The Indigenous Peoples of Biafra (IPOB) and the Movement for the Actualization of the Sovereign State of Biafra (MASSOB) had called on citizens of south-east to stay at home on May 30 to observe their anniversary.

Ekweremmadu gave the advice on Sunday at an Inter-denominational church service at the Presbyterian Church of Nigeria, Abakaliki, to commemorate 2017 Democracy Day and the second year in office of David Umahi, governor of Ebonyi.

He said while the agitation and concerns of the groups are genuine, they should not be pursued with force or other forms of armed struggle.

“I addressed the World Igbo Congress in Enugu and I told them that we all condemn the marginalisation of our people. We can never support it and we will continue to fight against it wherever we find ourselves,” he said.

“It is our life… The idea of trying to force people to do your will, I don’t think it’s right.

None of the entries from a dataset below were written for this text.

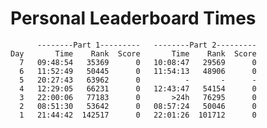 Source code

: # Personal Leaderboard Times


          --------Part 1---------   --------Part 2---------
    Day       Time    Rank  Score       Time    Rank  Score
      7   09:48:54   35369      0   10:08:47   29569      0
      6   11:52:49   50445      0   11:54:13   48906      0
      5   20:27:43   63962      0          -       -      -
      4   12:29:05   66231      0   12:43:47   54154      0
      3   22:00:06   77183      0       >24h   76295      0
      2   08:51:30   53642      0   08:57:24   50046      0
      1   21:44:42  142517      0   22:01:26  101712      0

Those who want to stay at home should please stay at home but those who want to work should be allowed to go out.

“Individuals who operate private businesses and want to stay at home on that day should stay, while those who want to operate their businesses should be allowed to do so.

“I believe that civil and public workers should be ready to go to work on that day as I appeal that no group should force people to stay at home against their wishes.”

The deputy senate president called on the agitators to embrace dialogue and constructive engagement in pursuing their agitation; not coercion or other forms of armed struggle.

“I advise that no one or group should engage in any arm struggle no matter the level of provocation,” he said.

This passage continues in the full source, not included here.